I started my tour of Jewish Riga at the Community Center on Skolas Street. Constructed in 1913 it originally accommodated various Jewish organizations, a Jewish theater, a Jewish library and served as the preeminent venue for Jewish functions (Jews were excluded from town guilds). After regaining independence the Latvian government returned the premises to the Latvian Society for Jewish Culture (LSJC), who in turn allotted the property to the Riga Jewish Community (RJC). Having resumed her original purpose, the building now hosts the Jews in Latvia Museum. Alas, it was closed for a student gathering. I overheard the young people speaking in Russian and I even saw one boy wearing a ‘Make America Great Again’ hat- testament to the Russian persuasion of Jews in Eastern Europe (as in Vilnius).
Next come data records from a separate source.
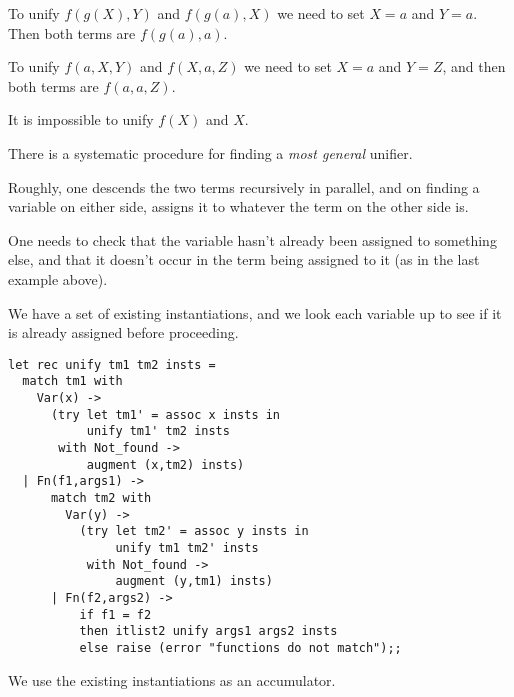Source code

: \begin{slide*}


\vspace*{0.5cm}

To unify {\red $f(g(X),Y)$} and {\red $f(g(a),X)$} we need to set {\red $X =
a$} and {\red $Y = a$}. Then both terms are {\red $f(g(a),a)$}.

To unify {\red $f(a,X,Y)$} and {\red $f(X,a,Z)$} we need to set {\red $X = a$}
and {\red $Y = Z$}, and then both terms are {\red $f(a,a,Z)$}.

It is impossible to unify {\red $f(X)$} and {\red $X$}.

There is a systematic procedure for finding a {\em most general} unifier.

Roughly, one descends the two terms recursively in parallel, and on finding a
variable on either side, assigns it to whatever the term on the other side is.

One needs to check that the variable hasn't already been assigned to something
else, and that it doesn't occur in the term being assigned to it (as in the
last example above).

\end{slide*}




\begin{slide*}


We have a set of existing instantiations, and we look each variable up
to see if it is already assigned before proceeding.

\begin{black}\begin{footnotesize}\begin{verbatim}
let rec unify tm1 tm2 insts =
  match tm1 with
    Var(x) ->
      (try let tm1' = assoc x insts in
           unify tm1' tm2 insts
       with Not_found ->
           augment (x,tm2) insts)
  | Fn(f1,args1) ->
      match tm2 with
        Var(y) ->
          (try let tm2' = assoc y insts in
               unify tm1 tm2' insts
           with Not_found ->
               augment (y,tm1) insts)
      | Fn(f2,args2) ->
          if f1 = f2
          then itlist2 unify args1 args2 insts
          else raise (error "functions do not match");;
\end{verbatim}\end{footnotesize}\end{black}

We use the existing instantiations as an accumulator.

\end{slide*}



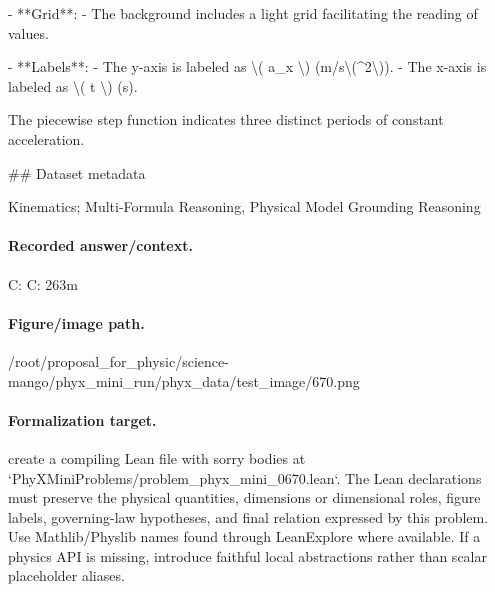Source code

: - **Grid**: 
  - The background includes a light grid facilitating the reading of values.

- **Labels**: 
  - The y-axis is labeled as \textbackslash{}( a\_x \textbackslash{}) (m/s\textbackslash{}(\textasciicircum{}2\textbackslash{})).
  - The x-axis is labeled as \textbackslash{}( t \textbackslash{}) (s).

The piecewise step function indicates three distinct periods of constant acceleration.

\#\# Dataset metadata

Kinematics; Multi-Formula Reasoning, Physical Model Grounding Reasoning

\paragraph{Recorded answer/context.}
C: C: 263m

\paragraph{Figure/image path.}
/root/proposal\_for\_physic/science-mango/phyx\_mini\_run/phyx\_data/test\_image/670.png

\paragraph{Formalization target.}
create a compiling Lean file with sorry bodies at `PhyXMiniProblems/problem\_phyx\_mini\_0670.lean`. The Lean declarations must preserve the physical quantities, dimensions or dimensional roles, figure labels, governing-law hypotheses, and final relation expressed by this problem.
Use Mathlib/Physlib names found through LeanExplore where available. If a physics API is missing, introduce faithful local abstractions rather than scalar placeholder aliases.

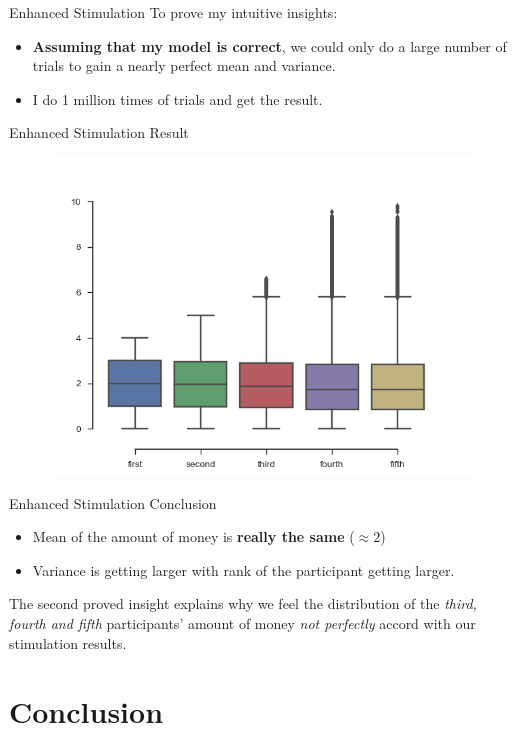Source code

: \documentclass[12pt]{beamer}
\begin{document}
\begin{frame}{Enhanced Stimulation}
	To prove my intuitive insights:
	\begin{itemize}
		\item \textbf{Assuming that my model is correct}, we could only do a large number of trials to gain a nearly perfect mean and variance.
		\item I do 1 million times of trials and get the result.
	\end{itemize}
\end{frame}


\begin{frame}{Enhanced Stimulation Result}
	\begin{figure}
		\centering
		\includegraphics[width=0.7\columnwidth,height=0.6\linewidth]{fig/Stimulation.png}
	\end{figure}
\end{frame}

\begin{frame}{Enhanced Stimulation Conclusion}
	\begin{itemize}
		\item Mean of the amount of money is \textbf{really the same} (\(\approx2\))
		\item Variance is getting larger with rank of the participant getting larger.
	\end{itemize}
	The second proved insight explains why we feel the distribution of the \emph{third, fourth and fifth} participants' amount of money \emph{not perfectly} accord with our stimulation results.
\end{frame}

\section{Conclusion}
\end{document}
Passed the astonishing Roman Catholic Nativity Cathedral (1876) en route.
Took a short bus ride to the Old Jewish cemetery located in the suburban Moscow District. Jews first settled in Riga on a permanent basis with the Polish occupation during the Livonian War (1558-1583); however, the first Jewish burials were not allowed until 1725- when the Old Jewish Cemetery was established.
Headstones were removed during the Soviet occupation, and in 1960 the Communists Brigades Park was established therein. The only evidence of her original purpose are two monuments that stand near her entrance.
It is an otherwise hideous park.
To reach Old Town I walked through the Moscow District, which was once designated the Riga Ghetto. While a quarter of Riga’s Jews scrambled to the interior of the Soviet Union in the months before the Nazis arrived, the 30,000 remaining were forced into the ghetto in October of 1941. Only a few thousand survived the massacres of early December in the Bikernieki and Rumbula forests. The dead were replaced by some 20,000 transports from Western Europe, who in 1943 were shipped to their deaths in concentration camps. Roughly 50,000 ghetto inhabitants perished during the Holocaust.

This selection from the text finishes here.